Microglia clear out the brain’s cellular debris and play a central role in maintaining the health of neurons. Changes in these special immune cells could act as potential drivers of brain diseases such as Alzheimer’s disease. Now, a research team led by the University of California, San Francisco (UCSF) has identified genetic regulators of microglia’s disease states.
To make the discovery, the UCSF-led team developed a CRISPR gene editing platform to screen specially generated microglia derived from human induced pluripotent stem cells (iPSCs). In a study published in Nature Neuroscience, the researchers pinpointed genetic regulators of microglia in various states, which they say can enable potential targeting by drugs.
With the new CRISPR method, “we can uncover how to actually control these microglia, to get them to stop doing toxic things and go back to carrying out their vitally important cleaning jobs,” Martin Kampmann, Ph.D., senior author of the study, said in a statement. “This capability presents the opportunity for an entirely new type of therapeutic approach.”
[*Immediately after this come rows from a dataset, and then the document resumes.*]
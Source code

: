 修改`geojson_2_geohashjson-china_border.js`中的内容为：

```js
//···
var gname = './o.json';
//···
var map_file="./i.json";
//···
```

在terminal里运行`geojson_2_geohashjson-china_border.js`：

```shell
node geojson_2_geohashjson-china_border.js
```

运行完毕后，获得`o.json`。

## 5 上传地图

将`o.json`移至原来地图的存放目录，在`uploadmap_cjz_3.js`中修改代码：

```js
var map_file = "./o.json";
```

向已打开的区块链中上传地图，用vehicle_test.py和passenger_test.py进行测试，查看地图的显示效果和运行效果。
CRISPR has already been widely used in biomedical research because it can turn off or enhance gene expression to help scientists uncover cellular mechanisms. But traditional CRISPR profiling has proven difficult in mature microglia because the cells resist the lentivirus that’s used to deliver the CRISPR tool. Early introduction of CRISPR before the cells mature can also be a lengthy process and can limit cell population during differentiation.
Kampmann’s team developed a different approach that overcame these challenges, generating a human iPSC line expressing six transcription factors that enable the generation of microglia-like cells efficiently in eight days.
The scientists then used CRISPR to manipulate a library of the “druggable genome.” The library consists of 2,325 genes encoding protein kinases and other druggable proteins.
They found that genes affecting microglial survival and neuronal survival were quite different. For example, paring back the expression of the colony stimulating factor (CSF) receptor family, especially CSF1R, significantly reduced the survival of microglia but not neurons. CSF1R is a well established regulator of microglial survival.
Normally, as the cleaning crew of the brain, microglia sweep up dead neurons and unwanted proteins, including the amyloid beta plaques, the buildup of which is a hallmark of Alzheimer’s. But overreacted microglia can cause inflammation, leading to neuronal death or loss of synapses key in neuronal communication, thereby exacerbating neurodegeneration.
In their second screen, the UCSF-led scientists identified several regulators behind the inflammatory activation of microglia. For example, reducing members of the mitochondrial Complex I was found to promote inflammation in microglia, similar to previous findings about the proteins’ behavior in other garbage-eating macrophages.
The team also pinpointed some genetic factors controlling microglia’s erroneous consumption of neuronal synapses. Overexpression of the CD209 protein was found to greatly increase this microglial activity. The team observed changes in expression of immune-related genes and Alzheimer’s risk genes with increased expression of PFN1 in microglia.
Lastly, the researchers classified microglia populations into different states based on their genetic signatures. In a microglia cluster marked by high expression of SPP1, which is associated with diseases in mouse models of Alzheimer’s, multiple sclerosis and brain cancer, the team found Daiichi Sankyo’s CSF1R inhibitor PLX3397 could greatly diminish this problematic microglia population.
In a separate Nature study published last week, scientists from the Broad Institute of MIT and Harvard also proposed targeting specific microglia states to treat neurological disorders after showing that microglia cells “listen in” to neighboring neurons to change their molecular features.
Armed with their new platform, Kampmann and colleagues plan to study how to therapeutically target microglia states with existing compounds. The hope is to find drugs that can act on relevant genes or proteins to revert diseased microglia back to a healthy state.